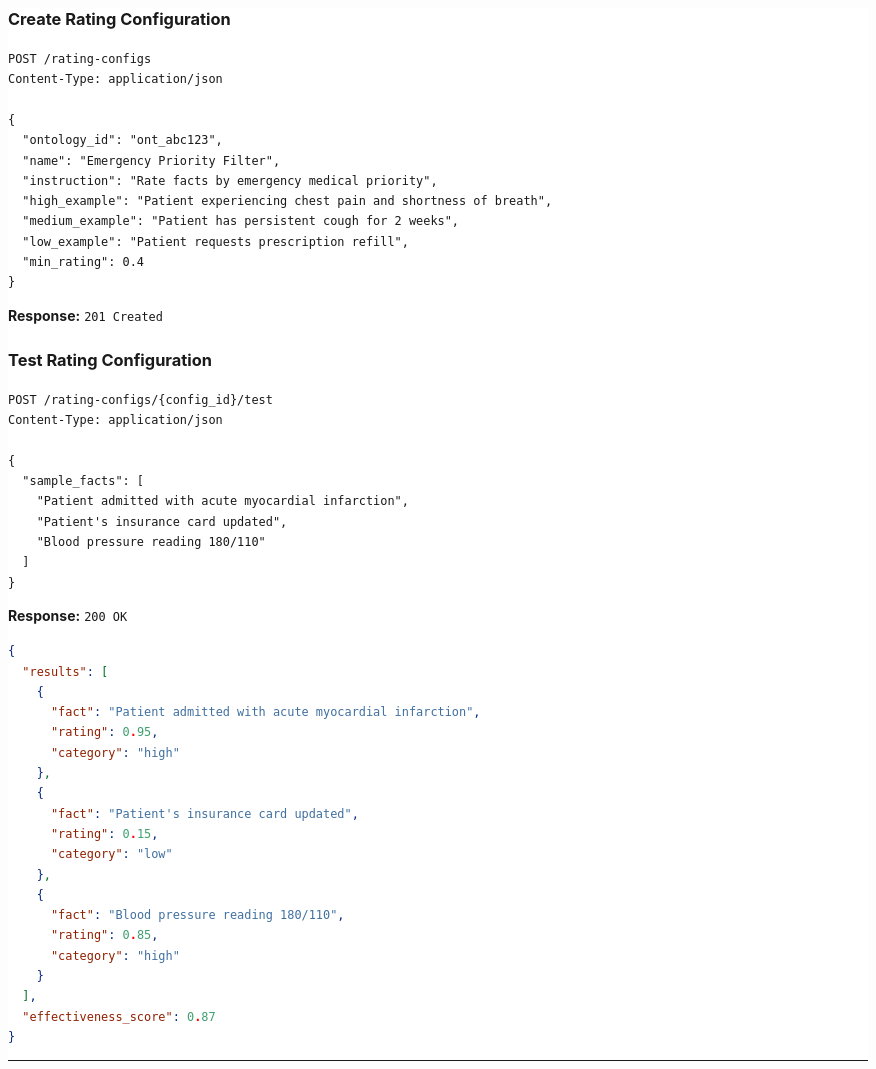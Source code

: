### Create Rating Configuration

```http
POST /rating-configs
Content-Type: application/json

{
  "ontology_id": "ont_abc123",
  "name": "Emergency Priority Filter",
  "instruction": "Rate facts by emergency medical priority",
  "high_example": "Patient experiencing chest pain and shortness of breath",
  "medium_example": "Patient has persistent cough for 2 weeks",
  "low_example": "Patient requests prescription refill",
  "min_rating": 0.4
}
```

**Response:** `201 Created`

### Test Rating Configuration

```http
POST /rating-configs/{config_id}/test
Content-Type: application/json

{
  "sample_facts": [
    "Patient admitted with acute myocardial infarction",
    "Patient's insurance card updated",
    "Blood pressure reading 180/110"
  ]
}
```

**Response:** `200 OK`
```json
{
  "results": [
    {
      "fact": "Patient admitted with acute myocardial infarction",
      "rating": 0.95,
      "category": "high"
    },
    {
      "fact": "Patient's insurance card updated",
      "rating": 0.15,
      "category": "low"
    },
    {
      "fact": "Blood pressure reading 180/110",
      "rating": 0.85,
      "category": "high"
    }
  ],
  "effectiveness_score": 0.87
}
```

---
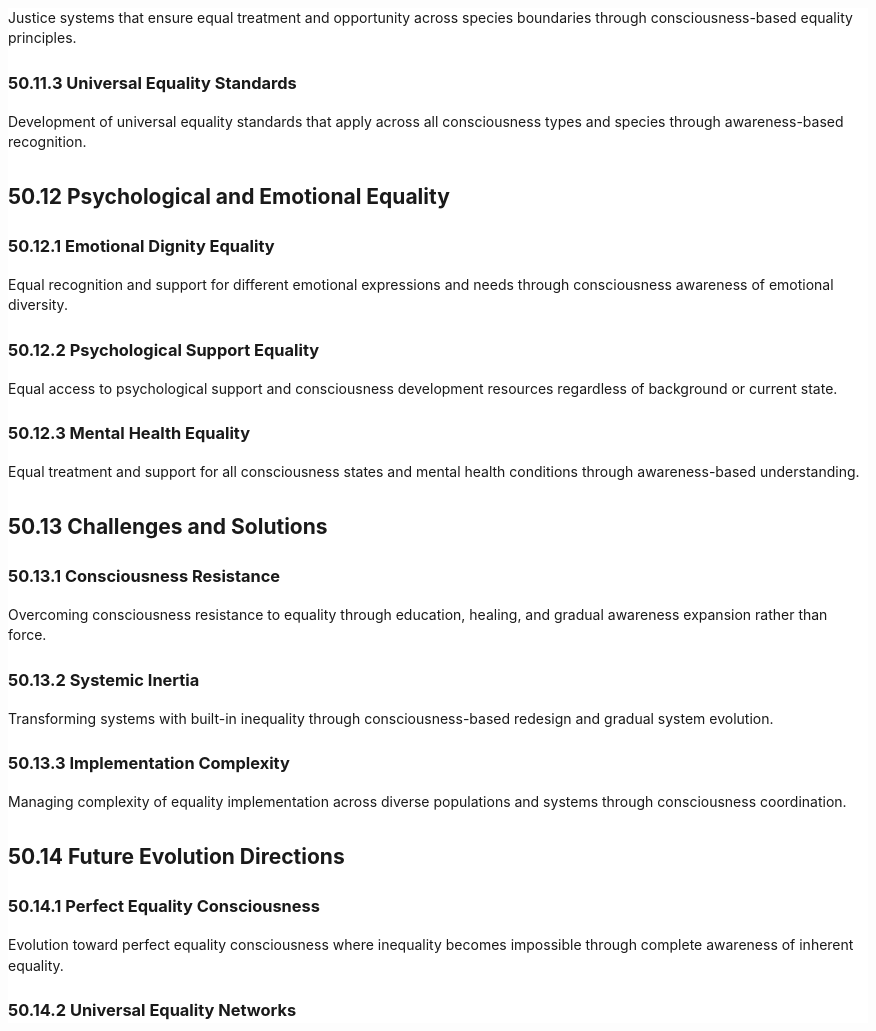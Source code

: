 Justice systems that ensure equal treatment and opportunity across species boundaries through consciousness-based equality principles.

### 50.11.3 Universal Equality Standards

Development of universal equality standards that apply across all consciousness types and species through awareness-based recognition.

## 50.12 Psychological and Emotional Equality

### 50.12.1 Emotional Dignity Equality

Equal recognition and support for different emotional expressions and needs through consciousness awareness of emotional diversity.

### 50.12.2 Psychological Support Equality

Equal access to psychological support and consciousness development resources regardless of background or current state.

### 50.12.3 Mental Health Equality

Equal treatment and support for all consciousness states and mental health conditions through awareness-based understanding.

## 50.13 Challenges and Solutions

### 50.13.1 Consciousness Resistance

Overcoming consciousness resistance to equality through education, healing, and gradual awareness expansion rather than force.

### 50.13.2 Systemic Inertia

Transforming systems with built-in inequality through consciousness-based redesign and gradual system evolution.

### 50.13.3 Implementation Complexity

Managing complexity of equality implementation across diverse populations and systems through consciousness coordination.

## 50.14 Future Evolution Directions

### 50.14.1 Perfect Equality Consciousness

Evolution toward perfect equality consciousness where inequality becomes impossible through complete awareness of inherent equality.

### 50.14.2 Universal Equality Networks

___

**What is required:** Wherever the word "updated" appears in the listing above, copy the whole line.

**Solution for this task:**
    "Patient's insurance card updated",
      "fact": "Patient's insurance card updated",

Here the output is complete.